In der voll besuchten Kirche interpretierte Tharp über 90 Minuten Orgelmusik der Neuen Moderne – in erstklassiger Art und Weise. Der zu Beginn des Konzertes vorgelesenen Legende zufolge war es die Musik, die es Gott überhaupt erst möglich machte, der Lehmfigur „Mensch“ Leben einzuhauchen. „Musik hat die Kraft, Seelen zu erheben“, schließt die Geschichte.

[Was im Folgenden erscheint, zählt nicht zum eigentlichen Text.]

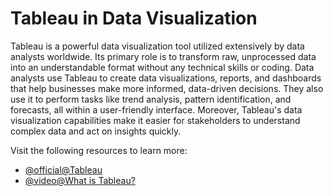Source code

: # Tableau in Data Visualization

Tableau is a powerful data visualization tool utilized extensively by data analysts worldwide. Its primary role is to transform raw, unprocessed data into an understandable format without any technical skills or coding. Data analysts use Tableau to create data visualizations, reports, and dashboards that help businesses make more informed, data-driven decisions. They also use it to perform tasks like trend analysis, pattern identification, and forecasts, all within a user-friendly interface. Moreover, Tableau's data visualization capabilities make it easier for stakeholders to understand complex data and act on insights quickly.

Visit the following resources to learn more:

- [@official@Tableau](https://www.tableau.com/en-gb)
- [@video@What is Tableau?](https://www.youtube.com/watch?v=NLCzpPRCc7U)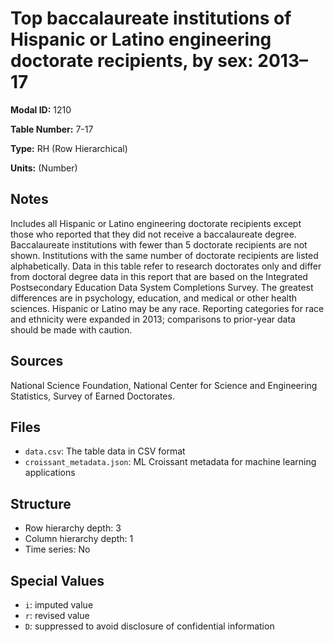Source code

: # Top baccalaureate institutions of Hispanic or Latino engineering doctorate recipients, by sex: 2013&#8211;17

**Modal ID:** 1210

**Table Number:** 7-17

**Type:** RH (Row Hierarchical)

**Units:** (Number)

## Notes

Includes all Hispanic or Latino engineering doctorate recipients except those who reported that they did not receive a baccalaureate degree. Baccalaureate institutions with fewer than 5 doctorate recipients are not shown. Institutions with the same number of doctorate recipients are listed alphabetically. Data in this table refer to research doctorates only and differ from doctoral degree data in this report that are based on the Integrated Postsecondary Education Data System Completions Survey. The greatest differences are in psychology, education, and medical or other health sciences. Hispanic or Latino may be any race. Reporting categories for race and ethnicity were expanded in 2013; comparisons to prior-year data should be made with caution.

## Sources

National Science Foundation, National Center for Science and Engineering Statistics, Survey of Earned Doctorates.

## Files

- `data.csv`: The table data in CSV format
- `croissant_metadata.json`: ML Croissant metadata for machine learning applications

## Structure

- Row hierarchy depth: 3
- Column hierarchy depth: 1
- Time series: No

## Special Values

- `i`: imputed value
- `r`: revised value
- `D`: suppressed to avoid disclosure of confidential information
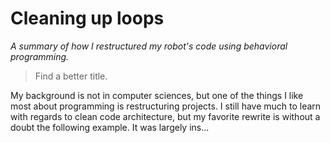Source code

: # Cleaning up loops

*A summary of how I restructured my robot's code using behavioral programming.*

> Find a better title.

My background is not in computer sciences, but one of the things I like most about programming is restructuring projects. I still have much to learn with regards to clean code architecture, but my favorite rewrite is without a doubt the following example. It was largely ins...
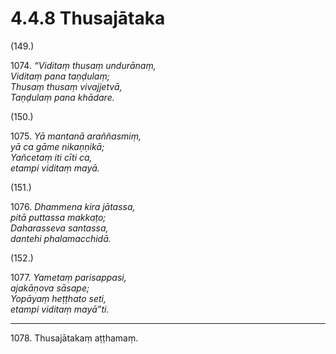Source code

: # 4.4.8 Thusajātaka

(149.)

1074\. _“Viditaṃ thusaṃ undurānaṃ,_  
_Viditaṃ pana taṇḍulaṃ;_  
_Thusaṃ thusaṃ vivajjetvā,_  
_Taṇḍulaṃ pana khādare._  

(150.)

1075\. _Yā mantanā araññasmiṃ,_  
_yā ca gāme nikaṇṇikā;_  
_Yañcetaṃ iti cīti ca,_  
_etampi viditaṃ mayā._  

(151.)

1076\. _Dhammena kira jātassa,_  
_pitā puttassa makkaṭo;_  
_Daharasseva santassa,_  
_dantehi phalamacchidā._  

(152.)

1077\. _Yametaṃ parisappasi,_  
_ajakāṇova sāsape;_  
_Yopāyaṃ heṭṭhato seti,_  
_etampi viditaṃ mayā”ti._  

---

1078\. Thusajātakaṃ aṭṭhamaṃ.
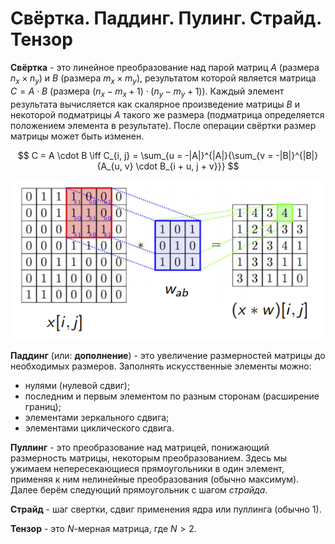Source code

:# Свёртка. Паддинг. Пулинг. Страйд. Тензор

**Свёртка** - это линейное преобразование над парой матриц $A$ (размера $n_x \times n_y$) и $B$ (размера $m_x \times m_y$), результатом которой является матрица $C = A \cdot B$ (размера $(n_x - m_x + 1) \cdot (n_y - m_y + 1)$). Каждый элемент результата вычисляется как скалярное произведение матрицы $B$ и некоторой подматрицы $A$ такого же размера (подматрица определяется положением элемента в результате). После операции свёртки размер матрицы может быть изменен.

$$
  C = A \cdot B \iff C_{i, j} = \sum_{u = -|A|}^{|A|}{\sum_{v = -|B|}^{|B|}{A_{u, v} \cdot B_{i + u, j + v}}}
$$

![Свёртка](assets/convolution.png)

**Паддинг** (или: **дополнение**) - это увеличение размерностей матрицы до необходимых размеров. Заполнять искусственные элементы можно:

- нулями (нулевой сдвиг);
- последним и первым элементом по разным сторонам (расширение границ);
- элементами зеркального сдвига;
- элементами циклического сдвига.

**Пуллинг** - это преобразование над матрицей, понижающий размерность матрицы, некоторым преобразованием. Здесь мы ужимаем непересекающиеся прямоугольники в один элемент, применяя к ним нелинейные преобразования (обычно максимум). Далее берём следующий прямоугольник с шагом *страйда*.

**Страйд** - шаг свертки, сдвиг применения ядра или пуллинга (обычно 1).

**Тензор** - это $N$-мерная матрица, где $N > 2$.
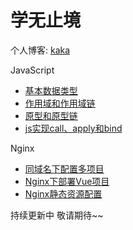 # 学无止境

个人博客: [kaka](https://yangkunxiao.cn) 

JavaScript

- [基本数据类型](https://yangkunxiao.cn/2019/11/21/JavaScript/dataType/)
- [作用域和作用域链](https://yangkunxiao.cn/2019/11/21/JavaScript/ScopeChain/)
- [原型和原型链](https://yangkunxiao.cn/2019/11/21/JavaScript/prototype/)
- [js实现call、apply和bind](https://yangkunxiao.cn/2019/11/21/JavaScript/this/)

Nginx

- [同域名下配置多项目](https://yangkunxiao.cn/2019/11/23/Nginx/multiProject/)
- [Nginx下部署Vue项目](https://yangkunxiao.cn/2019/11/23/Nginx/vue/)
- [Nginx静态资源配置](https://yangkunxiao.cn/2019/11/23/Nginx/staticSource/)

持续更新中 敬请期待~~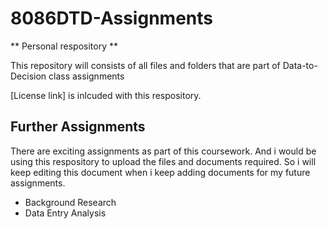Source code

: # 8086DTD-Assignments

** Personal respository **

This repository will consists of all files and folders that are part of Data-to-Decision class assignments

[License link] is inlcuded with this respository.


## Further Assignments

There are exciting assignments as part of this coursework. And i would be using this respository to upload the files and documents required.  So i will keep editing this document when i keep adding documents for my future assignments.  

* Background Research
* Data Entry Analysis
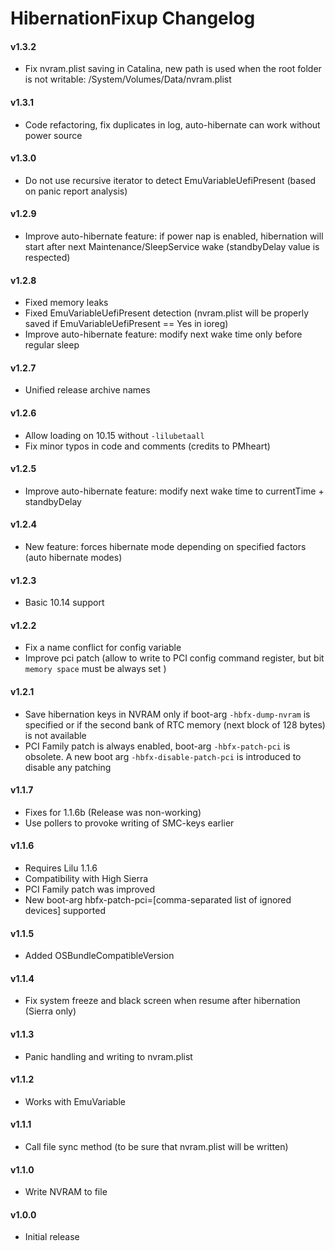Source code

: HibernationFixup Changelog
============================
#### v1.3.2
-  Fix nvram.plist saving in Catalina, new path is used when the root folder is not writable: /System/Volumes/Data/nvram.plist

#### v1.3.1
- Code refactoring, fix duplicates in log, auto-hibernate can work without power source

#### v1.3.0
- Do not use recursive iterator to detect EmuVariableUefiPresent  (based on panic report analysis)

#### v1.2.9
- Improve auto-hibernate feature: if power nap is enabled, hibernation will start after next Maintenance/SleepService wake (standbyDelay value is respected)

#### v1.2.8
- Fixed memory leaks
- Fixed EmuVariableUefiPresent detection (nvram.plist will be properly saved if EmuVariableUefiPresent == Yes in ioreg)
- Improve auto-hibernate feature: modify next wake time only before regular sleep

#### v1.2.7
- Unified release archive names

#### v1.2.6
- Allow loading on 10.15 without `-lilubetaall`
- Fix minor typos in code and comments (credits to PMheart)

#### v1.2.5
- Improve auto-hibernate feature: modify next wake time to currentTime + standbyDelay

#### v1.2.4
- New feature:  forces hibernate mode depending on specified factors (auto hibernate modes)

#### v1.2.3
- Basic 10.14 support

#### v1.2.2
- Fix a name conflict for config variable
- Improve pci patch (allow to write to PCI config command register, but bit `memory space` must be always set )

#### v1.2.1
- Save hibernation keys in NVRAM only if boot-arg `-hbfx-dump-nvram` is specified or if the second bank of RTC memory (next block of 128 bytes) is not available
- PCI Family patch is always enabled, boot-arg `-hbfx-patch-pci` is obsolete. A new boot arg `-hbfx-disable-patch-pci` is introduced to disable any patching

#### v1.1.7
- Fixes for 1.1.6b (Release was non-working)
- Use pollers to provoke writing of SMC-keys earlier

#### v1.1.6
- Requires Lilu 1.1.6
- Compatibility with High Sierra
- PCI Family patch was improved
- New boot-arg hbfx-patch-pci=[comma-separated list of ignored devices] supported

#### v1.1.5
- Added OSBundleCompatibleVersion

#### v1.1.4
- Fix system freeze and black screen when resume after hibernation (Sierra only)

#### v1.1.3
- Panic handling and writing to nvram.plist

#### v1.1.2
- Works with EmuVariable

#### v1.1.1
- Call file sync method (to be sure that nvram.plist will be written)

#### v1.1.0
- Write NVRAM to file

#### v1.0.0
- Initial release
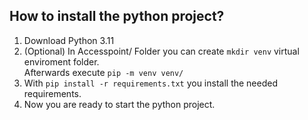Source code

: ## How to install the python project?
1. Download Python 3.11
2. (Optional) In Accesspoint/ Folder you can create ``mkdir venv`` virtual enviroment folder.  <br> Afterwards  execute ``pip -m venv venv/``
3. With ``pip install -r requirements.txt`` you install the needed requirements.
4. Now you are ready to start the python project.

Seelen erhoben Wie viele Seelen sich in diesen eineinhalb Stunden erhoben haben mögen, bleibt unergründbar. Dass sich nach Ende des Konzertes aber die Zuhörer erhoben haben, um stehend zu applaudieren und ebenfalls stehend der virtuosen Zugabe zu lauschen, ist wahr. A propos „virtuos“: Tharps Programm umfasste Mulets „Tu es Petrus“, die komplette Orgelsonate No. 8 von Guilmant und Liszts „Funérailles“, das eigens arrangierte „Intermezzo in A-Dur“ von Johannes Brahms sowie das von ihm in Auftrag gegebene und ihm gewidmete „Variations on ’Rouen“ von George Baker. Präzision und Dynamik Auch Gabriel Fauré fand mit seiner „Pavane Op. 50“ Platz in dem Konzert. „Frische Ideen von lebenden Komponisten“, sagt Tharp, forderten ihn und das Instrument immer neu heraus. Die Neue Musik sei deshalb seine Leidenschaft. In seinem Spiel verschmelzen mustergültig Professionalität und Leidenschaft zu Musik und Dramatik. Mit unglaublicher Präzision und Dynamik meistert er schnellste Läufe in der Hand sowie im Fuß, hält er die Spannung zwischen Dissonanzen und ihren Auflösungen – oder nicht-Auflösungen – aus. Das eine oder andere Stück spielt er auswendig. "Übe-Instrument" Die „Poetischen und religiösen Harmonien“ von Franz Liszt waren in diesem Zusammenhang der virtuose Höhepunkt des Abends. Wie es überhaupt dazu kam, dass Tharp in Brackel spielte, ist eine erwähnenswerte Geschichte: Vor einigen Jahren heiratete er die ehemalige Organistin der St. Clemens-Kirche in Brackel. Seitdem ist die Sauer-Orgel in dieser Kirche sein „Übe-Instrument“ und er beteuert. „Keines kenne ich besser“.